TED Talk - “How To Gain Control Of Your Free Time”
Daily Resource / January 4th, 2023
“Looking at the whole of one’s time and seeing where the good stuff can go.”
I started taking goal setting seriously when I started teaching K-12. I had just completed a grad program in English and was just about to finish my second degree in education and I realized that I had not read for fun in years. My life was a mess of professional goals and obligations (conferences, new courses, lectures) and lists of books that I needed to read, not wanted to read. So, after a few adjustment months, I started reading for fun again.
The first book I can remember from this period is Liu Cixin’s The Three-Body Problem, a massive sci-fi epic. It was riveting. I remember being on crap overnight in the Denver Airport without a hotel room, but being completely happy because I was deep into the follow-up The Dark Forest. Over the course of the next few years, I prioritized my own reading, then started tracking it, set goals, and now I am reading more than I ever have.

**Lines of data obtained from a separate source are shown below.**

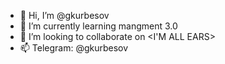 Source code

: - 👋 Hi, I’m @gkurbesov
- 🌱 I’m currently learning mangment 3.0
- 💞️ I’m looking to collaborate on <I'M ALL EARS>
- 📫 Telegram: @gkurbesov

<!---
gkurbesov/gkurbesov is a ✨ special ✨ repository because its `README.md` (this file) appears on your GitHub profile.
You can click the Preview link to take a look at your changes.
--->
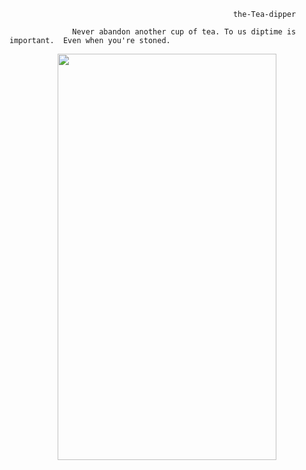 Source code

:                                                       the-Tea-dipper

                  Never abandon another cup of tea. To us diptime is important.  Even when you're stoned.

<p align="center">
<img width="350" height="650" src=https://user-images.githubusercontent.com/61739179/83426836-10796c80-a430-11ea-8184-2d45f0190283.gif>
</p>
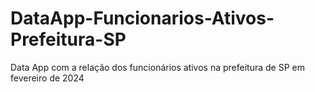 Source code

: # DataApp-Funcionarios-Ativos-Prefeitura-SP
Data App com a relação dos funcionários ativos na prefeitura de SP em fevereiro de 2024
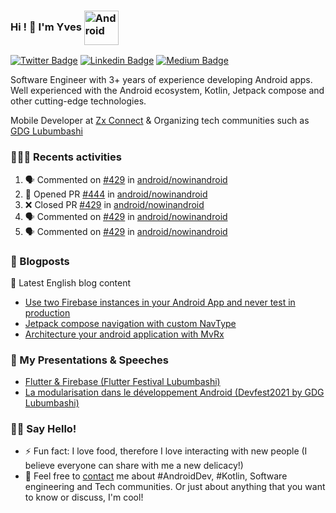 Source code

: ### Hi ! 👋 I'm Yves <img align="center" alt="Android" width="55" src="https://media.giphy.com/media/Y4bzv6DYbYzy8jDnoW/giphy.gif" />

[![Twitter Badge](https://img.shields.io/badge/-@kalumeyves-1ca0f1?style=flat-square&labelColor=1ca0f1&logo=twitter&logoColor=white&link=https://twitter.com/kalumeyves)](https://twitter.com/kalumeyves) [![Linkedin Badge](https://img.shields.io/badge/-yveskalume-blue?style=flat-square&logo=Linkedin&logoColor=white&link=https://www.linkedin.com/in/yveskalume)](https://www.linkedin.com/in/yveskalume) [![Medium Badge](https://img.shields.io/badge/-@yveskalume-03a57a?style=flat-square&labelColor=000000&logo=Medium&link=https://medium.com/@yveskalume/)](https://medium.com/@yveskalume/)

Software Engineer with 3+ years of experience developing Android apps. Well experienced with the Android ecosystem, Kotlin, Jetpack compose and other cutting-edge technologies.

Mobile Developer at [Zx Connect](https://github.com/zx-connect) & Organizing tech communities such as [GDG Lubumbashi](https://gdg.community.dev/gdg-lubumbashi/)

<h3> 👨🏾‍💻 Recents activities </h3>

<!--START_SECTION:activity-->
1. 🗣 Commented on [#429](https://github.com/android/nowinandroid/issues/429) in [android/nowinandroid](https://github.com/android/nowinandroid)
2. 💪 Opened PR [#444](https://github.com/android/nowinandroid/pull/444) in [android/nowinandroid](https://github.com/android/nowinandroid)
3. ❌ Closed PR [#429](https://github.com/android/nowinandroid/pull/429) in [android/nowinandroid](https://github.com/android/nowinandroid)
4. 🗣 Commented on [#429](https://github.com/android/nowinandroid/issues/429) in [android/nowinandroid](https://github.com/android/nowinandroid)
5. 🗣 Commented on [#429](https://github.com/android/nowinandroid/issues/429) in [android/nowinandroid](https://github.com/android/nowinandroid)
<!--END_SECTION:activity-->

<h3> 📙 Blogposts </h3>

🏴󠁧󠁢󠁥󠁮󠁧󠁿 Latest English blog content

<!-- BLOG-EN:START -->
- [Use two Firebase instances in your Android App and never test in production](https://yveskalume.medium.com/use-two-firebase-instances-in-your-android-app-and-never-test-in-production-21e4e4459e55?source=rss-1636dbeb3562------2)
- [Jetpack compose navigation with custom NavType](https://proandroiddev.com/jetpack-compose-navigation-with-custom-navtype-9b44dd8820e?source=rss-1636dbeb3562------2)
- [Architecture your android application with MvRx](https://proandroiddev.com/architecture-your-android-application-with-mvrx-345ccbf4969c?source=rss-1636dbeb3562------2)
<!-- BLOG-EN:END -->

<h3>🎤 My Presentations & Speeches</h3>

- [Flutter & Firebase (Flutter Festival Lubumbashi)](https://docs.google.com/presentation/d/1vR37H_Ok4hjNVJrv30GBNwviOCzEaQkjAhTHDC72yIo/edit?usp=sharing)
- [La modularisation dans le développement Android (Devfest2021 by GDG Lubumbashi)](https://docs.google.com/presentation/d/1u_Q0bQuL1mOZLop59Cui5tu24xazW32jQUpKm1FJl9I/edit?usp=sharing)

<h3> 👋🏾 Say Hello! </h3>

- ⚡ Fun fact: I love food, therefore I love interacting with new people (I believe everyone can share with me a new delicacy!)
- 💬 Feel free to [contact](https://twitter.com/kalumeyves) me about #AndroidDev, #Kotlin, Software engineering and Tech communities. Or just about anything that you want to know or discuss, I'm cool!

<!--
**YvesKalume/yveskalume** is a ✨ _special_ ✨ repository because its `README.md` (this file) appears on your GitHub profile.
-->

Goals are important, but only if goals are spread across the different domains of our day-to-day life. Laura Vanderkam’s TED Talk is a great reminder of this. Deep in the talk, she challenges the audience to make a Friday list of 1-3 goals in three domains: professional, relationships, and personal. These goals are meant to be accomplished throughout the week when you can best achieve them so that they build up week-to-week towards a year that you can be proud of. She also, adeptly, points out that we have 168 hours in a week. After 40 hours of work and 56 hours of sleep, each of us has 72 or roughly 10 hours a day available on average. What you do with that time can provide joy and fulfillment in life.
So, at a time in the year when many of us are trying to set goals, often unmet, knowing when to put down time-filler and fill time with joyous activities even during the worst parts of our day can make the difference.